Two decades ago, you could say MF Doom first wrote the playbook for this career path, though Wu-Tang obviously played a part. Once known as KMD’s Zev Love X, Daniel Dumile rebirthed himself as a hip-hop supervillain with those dialogue snatches, cartoon samples (literally Scooby-Doo on his debut) and beats not much less dusty than the ones Jurassic 5 and DJ Shadow were toying with. The rhymes were significantly tricky for throwback riddlin’, but otherwise not deeper than the Beastie Boys’ bull sessions. They did have a lot more flow, however, guided by Doom’s trusty phlegm.
Five years after this persona debuted, he reached the greatest success of his life with legendary beatsman Madlib on Madvillainy, but the only true twist was the stoned sense of editing, fragmented splices of song that abruptly changed course when they felt like. It recast the rap album itself as a goofy highlight reel. Doom’s been content with that formula ever since, teaming up with producers big (Danger Mouse at his hottest for The Mouse and the Mask) and small (Jneiro Jarel, for Keys to the Kuffs), eventually releasing far more collaborations than solo bids. Maybe it’s because of this unchanged blueprint that Doom became less of a cause celebre than his team-ups but those solo records held their own: the meaty, literal word salad Mm…Food, and the least conceptual record of his career, Born Like This, which just turned ten. It’s actually Dumile’s masterpiece.

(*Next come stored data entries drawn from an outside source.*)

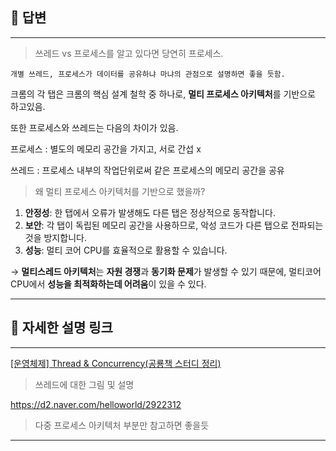 <aside>

# 📌 답변

---

> 쓰레드 vs 프로세스를 알고 있다면 당연히 프로세스.
>

`개별 쓰레드, 프로세스가 데이터를 공유하냐 마냐의 관점으로 설명하면 좋을 듯함.` 

크롬의 각 탭은 크롬의 핵심 설계 철학 중 하나로, **멀티 프로세스 아키텍처**를 기반으로 하고있음.

또한 프로세스와 쓰레드는 다음의 차이가 있음.

프로세스 : 별도의 메모리 공간을 가지고, 서로 간섭 x

쓰레드 : 프로세스 내부의 작업단위로써 같은 프로세스의 메모리 공간을 공유

> 왜 멀티 프로세스 아키텍처를 기반으로 했을까?
>
1. **안정성**: 한 탭에서 오류가 발생해도 다른 탭은 정상적으로 동작합니다.
2. **보안**: 각 탭이 독립된 메모리 공간을 사용하므로, 악성 코드가 다른 탭으로 전파되는 것을 방지합니다.
3. **성능**: 멀티 코어 CPU를 효율적으로 활용할 수 있습니다.

→ **멀티스레드 아키텍처**는 **자원 경쟁**과 **동기화 문제**가 발생할 수 있기 때문에, 멀티코어 CPU에서 **성능을 최적화하는데 어려움**이 있을 수 있다.

---

</aside>

<aside>

# 📄 자세한 설명 링크

---

[[운영체제] Thread & Concurrency(공룡책 스터디 정리)](https://infinitecode.tistory.com/22)

> 쓰레드에 대한 그림 및 설명
>

https://d2.naver.com/helloworld/2922312

> 다중 프로세스 아키텍처 부분만 참고하면 좋을듯
>

---

</aside>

VIDEO: MF Doom – Gazzillion Ear
It’s not that Doom never experimented; he and Madlib took the least banging sample possible — a sighing accordion — and made it the lead “Accordion” on consensus champ Madvillainy (even Clipse’s own leadoff “Momma, I’m Sorry” two years later made the accordion far more menacing). And Born Like This starts off with another unpredictable opener, “Gazillion Ear,” which contains a beat skillfully concealed inside another beat; within the same song we can hear the box opened to play with the other and then sealed back up again before it ends. But for the most part Doom’s third full-length under his “real” name is a triumph of familiar tools: exultantly rapped boom-bap fragments that sound like they just rolled off his tongue, broken up by crucial guest contributions known (Raekwon and Ghostface share one excellent turn apiece) and unknown (the spunky Empress Starhh verse “Still Dope”). De La Soul’s Posdnous contributes a quick, disintegrating Auto-Tune cameo on “Supervillainz” as “P-Pain.” Samples well-acquainted with heads (ESG’s sirenlike “UFO,” the late Dilla via Raymond Scott’s burbling “Lightworks”) pop up between the regal funk of “Ballskin” and the middle-Eastern pretensions of “Gazillion Ear.” And obviously there’s bits of cartoon and B-movie kitsch, even a B-movie song, perhaps the only controversial thing in Doom’s extensive oeuvre.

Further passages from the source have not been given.